[Stored data entries]
****
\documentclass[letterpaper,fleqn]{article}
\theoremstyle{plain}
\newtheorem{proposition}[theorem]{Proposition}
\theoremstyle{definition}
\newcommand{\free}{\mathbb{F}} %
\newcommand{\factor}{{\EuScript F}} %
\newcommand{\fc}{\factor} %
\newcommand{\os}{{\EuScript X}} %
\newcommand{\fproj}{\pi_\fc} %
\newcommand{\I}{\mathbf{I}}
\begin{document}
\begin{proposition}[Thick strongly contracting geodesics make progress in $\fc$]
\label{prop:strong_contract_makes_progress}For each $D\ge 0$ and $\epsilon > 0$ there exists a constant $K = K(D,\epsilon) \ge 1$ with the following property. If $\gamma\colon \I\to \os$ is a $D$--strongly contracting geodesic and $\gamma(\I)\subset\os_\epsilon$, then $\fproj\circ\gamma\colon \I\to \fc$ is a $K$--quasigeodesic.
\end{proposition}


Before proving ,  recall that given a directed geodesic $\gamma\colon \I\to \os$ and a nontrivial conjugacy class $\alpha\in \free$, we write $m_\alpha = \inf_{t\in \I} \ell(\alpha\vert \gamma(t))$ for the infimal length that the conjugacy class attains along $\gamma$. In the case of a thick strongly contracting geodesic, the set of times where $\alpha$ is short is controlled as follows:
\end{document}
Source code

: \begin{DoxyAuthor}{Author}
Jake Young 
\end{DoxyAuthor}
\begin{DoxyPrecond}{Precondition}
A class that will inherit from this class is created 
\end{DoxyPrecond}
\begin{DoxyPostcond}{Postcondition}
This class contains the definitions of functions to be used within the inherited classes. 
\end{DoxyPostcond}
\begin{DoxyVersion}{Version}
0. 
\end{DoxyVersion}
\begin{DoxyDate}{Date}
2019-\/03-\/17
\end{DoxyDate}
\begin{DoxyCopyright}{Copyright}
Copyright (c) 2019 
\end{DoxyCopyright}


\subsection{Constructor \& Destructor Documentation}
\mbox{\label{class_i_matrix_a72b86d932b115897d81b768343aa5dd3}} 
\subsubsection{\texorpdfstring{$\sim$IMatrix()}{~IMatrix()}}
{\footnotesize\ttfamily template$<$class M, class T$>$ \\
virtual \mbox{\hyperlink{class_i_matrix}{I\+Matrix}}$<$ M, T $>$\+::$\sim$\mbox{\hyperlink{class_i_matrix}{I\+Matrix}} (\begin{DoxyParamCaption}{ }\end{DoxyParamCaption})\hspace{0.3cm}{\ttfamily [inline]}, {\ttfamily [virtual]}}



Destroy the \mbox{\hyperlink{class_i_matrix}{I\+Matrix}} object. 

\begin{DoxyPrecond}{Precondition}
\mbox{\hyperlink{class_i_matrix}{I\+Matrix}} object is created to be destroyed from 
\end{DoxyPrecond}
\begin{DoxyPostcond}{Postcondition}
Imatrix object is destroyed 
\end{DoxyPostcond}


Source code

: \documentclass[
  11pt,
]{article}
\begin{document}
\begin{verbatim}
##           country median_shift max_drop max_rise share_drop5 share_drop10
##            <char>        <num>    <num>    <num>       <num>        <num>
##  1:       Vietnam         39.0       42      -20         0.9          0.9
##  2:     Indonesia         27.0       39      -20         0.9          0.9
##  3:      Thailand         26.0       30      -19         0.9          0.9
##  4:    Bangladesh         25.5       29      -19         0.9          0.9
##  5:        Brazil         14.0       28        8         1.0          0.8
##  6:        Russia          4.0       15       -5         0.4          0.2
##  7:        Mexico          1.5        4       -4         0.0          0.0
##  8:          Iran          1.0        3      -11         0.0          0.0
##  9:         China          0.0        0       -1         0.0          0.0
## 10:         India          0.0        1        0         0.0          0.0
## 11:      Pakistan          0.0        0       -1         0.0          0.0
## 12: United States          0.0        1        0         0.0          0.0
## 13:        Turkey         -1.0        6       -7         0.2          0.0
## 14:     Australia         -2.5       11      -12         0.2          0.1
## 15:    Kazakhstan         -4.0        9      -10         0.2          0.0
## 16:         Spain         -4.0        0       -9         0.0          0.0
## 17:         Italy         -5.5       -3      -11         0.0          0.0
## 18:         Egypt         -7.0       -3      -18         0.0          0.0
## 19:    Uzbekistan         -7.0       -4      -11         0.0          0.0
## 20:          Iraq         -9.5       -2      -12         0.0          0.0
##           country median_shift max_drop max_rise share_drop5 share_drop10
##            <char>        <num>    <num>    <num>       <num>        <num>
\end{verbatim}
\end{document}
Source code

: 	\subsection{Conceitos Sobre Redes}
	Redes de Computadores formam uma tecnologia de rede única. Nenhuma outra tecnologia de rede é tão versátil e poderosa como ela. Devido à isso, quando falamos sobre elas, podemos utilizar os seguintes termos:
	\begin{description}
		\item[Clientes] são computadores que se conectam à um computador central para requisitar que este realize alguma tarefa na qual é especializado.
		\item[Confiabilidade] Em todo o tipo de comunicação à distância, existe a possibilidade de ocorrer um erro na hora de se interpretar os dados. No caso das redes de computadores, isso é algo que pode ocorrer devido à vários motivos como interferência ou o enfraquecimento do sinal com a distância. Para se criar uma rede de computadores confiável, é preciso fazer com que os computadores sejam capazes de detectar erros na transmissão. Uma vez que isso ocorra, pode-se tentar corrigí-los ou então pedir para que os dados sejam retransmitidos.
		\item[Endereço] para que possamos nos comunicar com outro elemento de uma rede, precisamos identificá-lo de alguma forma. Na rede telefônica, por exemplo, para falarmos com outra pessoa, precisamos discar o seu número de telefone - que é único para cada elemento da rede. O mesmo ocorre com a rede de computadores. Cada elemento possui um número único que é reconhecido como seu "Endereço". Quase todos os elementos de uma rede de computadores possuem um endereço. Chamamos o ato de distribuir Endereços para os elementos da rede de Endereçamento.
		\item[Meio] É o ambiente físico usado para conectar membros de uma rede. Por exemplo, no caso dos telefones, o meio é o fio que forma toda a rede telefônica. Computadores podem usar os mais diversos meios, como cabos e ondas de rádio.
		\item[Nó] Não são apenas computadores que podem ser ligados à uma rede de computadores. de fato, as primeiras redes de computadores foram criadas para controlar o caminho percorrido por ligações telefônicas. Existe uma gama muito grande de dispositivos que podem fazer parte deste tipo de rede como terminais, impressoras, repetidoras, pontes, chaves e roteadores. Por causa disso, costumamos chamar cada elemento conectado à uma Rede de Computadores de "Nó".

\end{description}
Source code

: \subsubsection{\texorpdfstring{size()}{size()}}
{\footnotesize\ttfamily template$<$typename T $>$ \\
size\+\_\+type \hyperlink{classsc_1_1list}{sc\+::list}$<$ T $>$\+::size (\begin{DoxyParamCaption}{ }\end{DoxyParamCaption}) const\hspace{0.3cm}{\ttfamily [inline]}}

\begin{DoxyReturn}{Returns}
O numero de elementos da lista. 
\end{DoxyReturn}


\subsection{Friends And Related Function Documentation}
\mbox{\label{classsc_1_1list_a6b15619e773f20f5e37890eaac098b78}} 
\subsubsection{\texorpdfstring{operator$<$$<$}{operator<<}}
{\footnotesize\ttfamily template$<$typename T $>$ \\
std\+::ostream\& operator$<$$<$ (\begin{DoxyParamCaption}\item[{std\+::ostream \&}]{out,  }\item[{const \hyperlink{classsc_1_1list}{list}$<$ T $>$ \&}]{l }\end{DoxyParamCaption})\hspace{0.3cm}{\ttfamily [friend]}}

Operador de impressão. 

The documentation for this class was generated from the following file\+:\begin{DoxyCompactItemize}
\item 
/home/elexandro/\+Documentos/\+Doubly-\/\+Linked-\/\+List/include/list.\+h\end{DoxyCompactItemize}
****
**Requirement**. Every line above needs to be repeated exactly as shown.

**Output of the exercise**.
\documentclass[letterpaper,fleqn]{article}
\theoremstyle{plain}
\newtheorem{proposition}[theorem]{Proposition}
\theoremstyle{definition}
\newcommand{\free}{\mathbb{F}} %
\newcommand{\factor}{{\EuScript F}} %
\newcommand{\fc}{\factor} %
\newcommand{\os}{{\EuScript X}} %
\newcommand{\fproj}{\pi_\fc} %
\newcommand{\I}{\mathbf{I}}
\begin{document}
\begin{proposition}[Thick strongly contracting geodesics make progress in $\fc$]
\label{prop:strong_contract_makes_progress}For each $D\ge 0$ and $\epsilon > 0$ there exists a constant $K = K(D,\epsilon) \ge 1$ with the following property. If $\gamma\colon \I\to \os$ is a $D$--strongly contracting geodesic and $\gamma(\I)\subset\os_\epsilon$, then $\fproj\circ\gamma\colon \I\to \fc$ is a $K$--quasigeodesic.
\end{proposition}


Before proving ,  recall that given a directed geodesic $\gamma\colon \I\to \os$ and a nontrivial conjugacy class $\alpha\in \free$, we write $m_\alpha = \inf_{t\in \I} \ell(\alpha\vert \gamma(t))$ for the infimal length that the conjugacy class attains along $\gamma$. In the case of a thick strongly contracting geodesic, the set of times where $\alpha$ is short is controlled as follows:
\end{document}
Source code

: \begin{DoxyAuthor}{Author}
Jake Young 
\end{DoxyAuthor}
\begin{DoxyPrecond}{Precondition}
A class that will inherit from this class is created 
\end{DoxyPrecond}
\begin{DoxyPostcond}{Postcondition}
This class contains the definitions of functions to be used within the inherited classes. 
\end{DoxyPostcond}
\begin{DoxyVersion}{Version}
0. 
\end{DoxyVersion}
\begin{DoxyDate}{Date}
2019-\/03-\/17
\end{DoxyDate}
\begin{DoxyCopyright}{Copyright}
Copyright (c) 2019 
\end{DoxyCopyright}


\subsection{Constructor \& Destructor Documentation}
\mbox{\label{class_i_matrix_a72b86d932b115897d81b768343aa5dd3}} 
\subsubsection{\texorpdfstring{$\sim$IMatrix()}{~IMatrix()}}
{\footnotesize\ttfamily template$<$class M, class T$>$ \\
virtual \mbox{\hyperlink{class_i_matrix}{I\+Matrix}}$<$ M, T $>$\+::$\sim$\mbox{\hyperlink{class_i_matrix}{I\+Matrix}} (\begin{DoxyParamCaption}{ }\end{DoxyParamCaption})\hspace{0.3cm}{\ttfamily [inline]}, {\ttfamily [virtual]}}



Destroy the \mbox{\hyperlink{class_i_matrix}{I\+Matrix}} object. 

\begin{DoxyPrecond}{Precondition}
\mbox{\hyperlink{class_i_matrix}{I\+Matrix}} object is created to be destroyed from 
\end{DoxyPrecond}
\begin{DoxyPostcond}{Postcondition}
Imatrix object is destroyed 
\end{DoxyPostcond}


Source code

: \documentclass[
  11pt,
]{article}
\begin{document}
\begin{verbatim}
##           country median_shift max_drop max_rise share_drop5 share_drop10
##            <char>        <num>    <num>    <num>       <num>        <num>
##  1:       Vietnam         39.0       42      -20         0.9          0.9
##  2:     Indonesia         27.0       39      -20         0.9          0.9
##  3:      Thailand         26.0       30      -19         0.9          0.9
##  4:    Bangladesh         25.5       29      -19         0.9          0.9
##  5:        Brazil         14.0       28        8         1.0          0.8
##  6:        Russia          4.0       15       -5         0.4          0.2
##  7:        Mexico          1.5        4       -4         0.0          0.0
##  8:          Iran          1.0        3      -11         0.0          0.0
##  9:         China          0.0        0       -1         0.0          0.0
## 10:         India          0.0        1        0         0.0          0.0
## 11:      Pakistan          0.0        0       -1         0.0          0.0
## 12: United States          0.0        1        0         0.0          0.0
## 13:        Turkey         -1.0        6       -7         0.2          0.0
## 14:     Australia         -2.5       11      -12         0.2          0.1
## 15:    Kazakhstan         -4.0        9      -10         0.2          0.0
## 16:         Spain         -4.0        0       -9         0.0          0.0
## 17:         Italy         -5.5       -3      -11         0.0          0.0
## 18:         Egypt         -7.0       -3      -18         0.0          0.0
## 19:    Uzbekistan         -7.0       -4      -11         0.0          0.0
## 20:          Iraq         -9.5       -2      -12         0.0          0.0
##           country median_shift max_drop max_rise share_drop5 share_drop10
##            <char>        <num>    <num>    <num>       <num>        <num>
\end{verbatim}
\end{document}
Source code

: 	\subsection{Conceitos Sobre Redes}
	Redes de Computadores formam uma tecnologia de rede única. Nenhuma outra tecnologia de rede é tão versátil e poderosa como ela. Devido à isso, quando falamos sobre elas, podemos utilizar os seguintes termos:
	\begin{description}
		\item[Clientes] são computadores que se conectam à um computador central para requisitar que este realize alguma tarefa na qual é especializado.
		\item[Confiabilidade] Em todo o tipo de comunicação à distância, existe a possibilidade de ocorrer um erro na hora de se interpretar os dados. No caso das redes de computadores, isso é algo que pode ocorrer devido à vários motivos como interferência ou o enfraquecimento do sinal com a distância. Para se criar uma rede de computadores confiável, é preciso fazer com que os computadores sejam capazes de detectar erros na transmissão. Uma vez que isso ocorra, pode-se tentar corrigí-los ou então pedir para que os dados sejam retransmitidos.
		\item[Endereço] para que possamos nos comunicar com outro elemento de uma rede, precisamos identificá-lo de alguma forma. Na rede telefônica, por exemplo, para falarmos com outra pessoa, precisamos discar o seu número de telefone - que é único para cada elemento da rede. O mesmo ocorre com a rede de computadores. Cada elemento possui um número único que é reconhecido como seu "Endereço". Quase todos os elementos de uma rede de computadores possuem um endereço. Chamamos o ato de distribuir Endereços para os elementos da rede de Endereçamento.
		\item[Meio] É o ambiente físico usado para conectar membros de uma rede. Por exemplo, no caso dos telefones, o meio é o fio que forma toda a rede telefônica. Computadores podem usar os mais diversos meios, como cabos e ondas de rádio.
		\item[Nó] Não são apenas computadores que podem ser ligados à uma rede de computadores. de fato, as primeiras redes de computadores foram criadas para controlar o caminho percorrido por ligações telefônicas. Existe uma gama muito grande de dispositivos que podem fazer parte deste tipo de rede como terminais, impressoras, repetidoras, pontes, chaves e roteadores. Por causa disso, costumamos chamar cada elemento conectado à uma Rede de Computadores de "Nó".

\end{description}
Source code

: \subsubsection{\texorpdfstring{size()}{size()}}
{\footnotesize\ttfamily template$<$typename T $>$ \\
size\+\_\+type \hyperlink{classsc_1_1list}{sc\+::list}$<$ T $>$\+::size (\begin{DoxyParamCaption}{ }\end{DoxyParamCaption}) const\hspace{0.3cm}{\ttfamily [inline]}}

\begin{DoxyReturn}{Returns}
O numero de elementos da lista. 
\end{DoxyReturn}


\subsection{Friends And Related Function Documentation}
\mbox{\label{classsc_1_1list_a6b15619e773f20f5e37890eaac098b78}} 
\subsubsection{\texorpdfstring{operator$<$$<$}{operator<<}}
{\footnotesize\ttfamily template$<$typename T $>$ \\
std\+::ostream\& operator$<$$<$ (\begin{DoxyParamCaption}\item[{std\+::ostream \&}]{out,  }\item[{const \hyperlink{classsc_1_1list}{list}$<$ T $>$ \&}]{l }\end{DoxyParamCaption})\hspace{0.3cm}{\ttfamily [friend]}}

Operador de impressão. 

The documentation for this class was generated from the following file\+:\begin{DoxyCompactItemize}
\item 
/home/elexandro/\+Documentos/\+Doubly-\/\+Linked-\/\+List/include/list.\+h\end{DoxyCompactItemize}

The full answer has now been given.